#### Work instructions:
Copy all records exactly; omit pictures.

[Source texts of formatted documents]

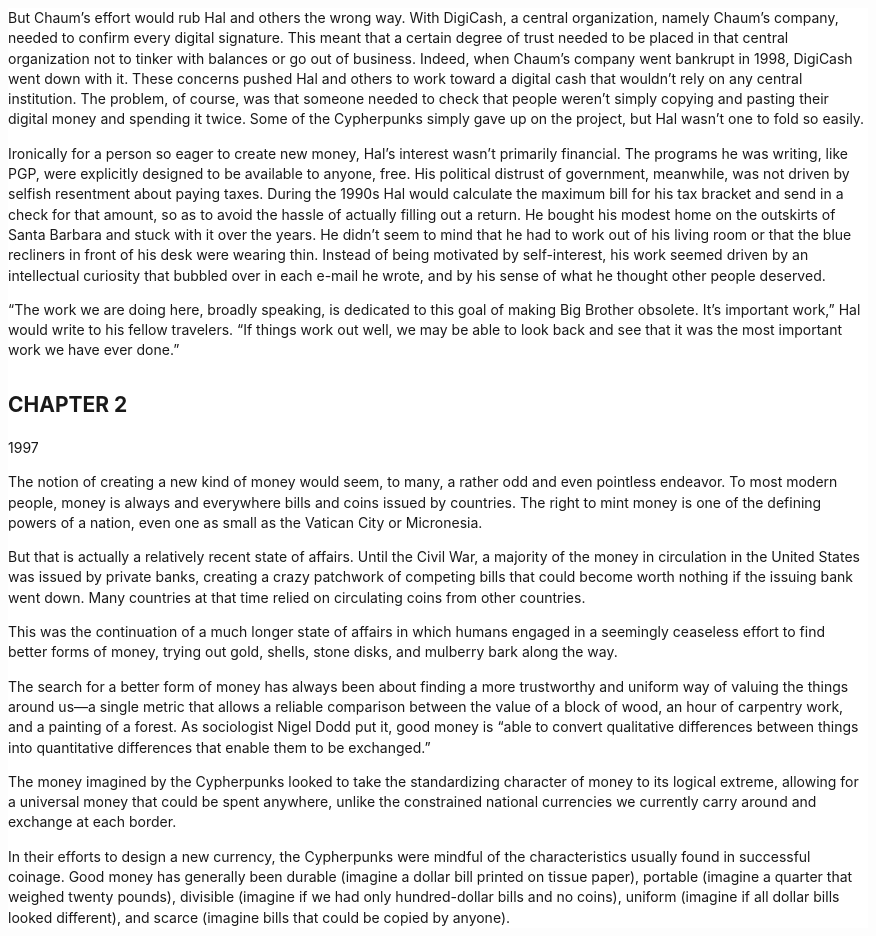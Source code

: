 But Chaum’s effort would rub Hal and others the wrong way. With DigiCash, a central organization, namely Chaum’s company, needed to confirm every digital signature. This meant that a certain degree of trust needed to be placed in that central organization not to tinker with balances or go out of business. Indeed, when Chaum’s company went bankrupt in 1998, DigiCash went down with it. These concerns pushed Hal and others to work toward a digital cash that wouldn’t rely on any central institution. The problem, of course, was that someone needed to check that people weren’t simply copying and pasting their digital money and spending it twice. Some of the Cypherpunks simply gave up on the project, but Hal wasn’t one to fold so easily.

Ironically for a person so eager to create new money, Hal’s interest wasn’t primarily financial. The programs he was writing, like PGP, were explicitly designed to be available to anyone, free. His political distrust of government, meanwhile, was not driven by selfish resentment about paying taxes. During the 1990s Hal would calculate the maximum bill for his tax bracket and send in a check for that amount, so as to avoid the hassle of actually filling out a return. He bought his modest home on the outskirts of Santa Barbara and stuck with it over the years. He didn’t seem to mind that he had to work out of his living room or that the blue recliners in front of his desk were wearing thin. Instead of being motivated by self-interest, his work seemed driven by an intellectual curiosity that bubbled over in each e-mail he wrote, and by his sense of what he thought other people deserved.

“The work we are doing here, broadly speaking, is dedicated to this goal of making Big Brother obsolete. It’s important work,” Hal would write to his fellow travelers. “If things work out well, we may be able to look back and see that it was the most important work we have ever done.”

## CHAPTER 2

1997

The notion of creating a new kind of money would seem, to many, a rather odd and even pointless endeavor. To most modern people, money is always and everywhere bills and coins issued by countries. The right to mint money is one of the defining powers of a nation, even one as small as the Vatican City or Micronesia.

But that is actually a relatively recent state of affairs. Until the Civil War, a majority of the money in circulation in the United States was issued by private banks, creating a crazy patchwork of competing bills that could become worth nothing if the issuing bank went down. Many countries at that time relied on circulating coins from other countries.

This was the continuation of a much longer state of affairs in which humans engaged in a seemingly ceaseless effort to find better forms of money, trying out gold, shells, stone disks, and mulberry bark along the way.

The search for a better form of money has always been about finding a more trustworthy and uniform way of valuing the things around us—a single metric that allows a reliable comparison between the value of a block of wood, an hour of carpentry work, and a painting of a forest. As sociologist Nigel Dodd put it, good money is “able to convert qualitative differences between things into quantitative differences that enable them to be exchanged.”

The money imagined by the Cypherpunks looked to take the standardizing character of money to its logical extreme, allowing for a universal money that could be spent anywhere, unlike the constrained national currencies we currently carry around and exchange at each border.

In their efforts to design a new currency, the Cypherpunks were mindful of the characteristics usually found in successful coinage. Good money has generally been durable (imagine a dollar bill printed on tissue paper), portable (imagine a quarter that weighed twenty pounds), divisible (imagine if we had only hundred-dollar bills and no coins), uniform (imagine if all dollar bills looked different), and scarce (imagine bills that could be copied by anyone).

#### Reply:
Source code

: But Chaum’s effort would rub Hal and others the wrong way. With DigiCash, a central organization, namely Chaum’s company, needed to confirm every digital signature. This meant that a certain degree of trust needed to be placed in that central organization not to tinker with balances or go out of business. Indeed, when Chaum’s company went bankrupt in 1998, DigiCash went down with it. These concerns pushed Hal and others to work toward a digital cash that wouldn’t rely on any central institution. The problem, of course, was that someone needed to check that people weren’t simply copying and pasting their digital money and spending it twice. Some of the Cypherpunks simply gave up on the project, but Hal wasn’t one to fold so easily.

Ironically for a person so eager to create new money, Hal’s interest wasn’t primarily financial. The programs he was writing, like PGP, were explicitly designed to be available to anyone, free. His political distrust of government, meanwhile, was not driven by selfish resentment about paying taxes. During the 1990s Hal would calculate the maximum bill for his tax bracket and send in a check for that amount, so as to avoid the hassle of actually filling out a return. He bought his modest home on the outskirts of Santa Barbara and stuck with it over the years. He didn’t seem to mind that he had to work out of his living room or that the blue recliners in front of his desk were wearing thin. Instead of being motivated by self-interest, his work seemed driven by an intellectual curiosity that bubbled over in each e-mail he wrote, and by his sense of what he thought other people deserved.

“The work we are doing here, broadly speaking, is dedicated to this goal of making Big Brother obsolete. It’s important work,” Hal would write to his fellow travelers. “If things work out well, we may be able to look back and see that it was the most important work we have ever done.”

## CHAPTER 2

1997

The notion of creating a new kind of money would seem, to many, a rather odd and even pointless endeavor. To most modern people, money is always and everywhere bills and coins issued by countries. The right to mint money is one of the defining powers of a nation, even one as small as the Vatican City or Micronesia.

But that is actually a relatively recent state of affairs. Until the Civil War, a majority of the money in circulation in the United States was issued by private banks, creating a crazy patchwork of competing bills that could become worth nothing if the issuing bank went down. Many countries at that time relied on circulating coins from other countries.

This was the continuation of a much longer state of affairs in which humans engaged in a seemingly ceaseless effort to find better forms of money, trying out gold, shells, stone disks, and mulberry bark along the way.

The search for a better form of money has always been about finding a more trustworthy and uniform way of valuing the things around us—a single metric that allows a reliable comparison between the value of a block of wood, an hour of carpentry work, and a painting of a forest. As sociologist Nigel Dodd put it, good money is “able to convert qualitative differences between things into quantitative differences that enable them to be exchanged.”

The money imagined by the Cypherpunks looked to take the standardizing character of money to its logical extreme, allowing for a universal money that could be spent anywhere, unlike the constrained national currencies we currently carry around and exchange at each border.

In their efforts to design a new currency, the Cypherpunks were mindful of the characteristics usually found in successful coinage. Good money has generally been durable (imagine a dollar bill printed on tissue paper), portable (imagine a quarter that weighed twenty pounds), divisible (imagine if we had only hundred-dollar bills and no coins), uniform (imagine if all dollar bills looked different), and scarce (imagine bills that could be copied by anyone).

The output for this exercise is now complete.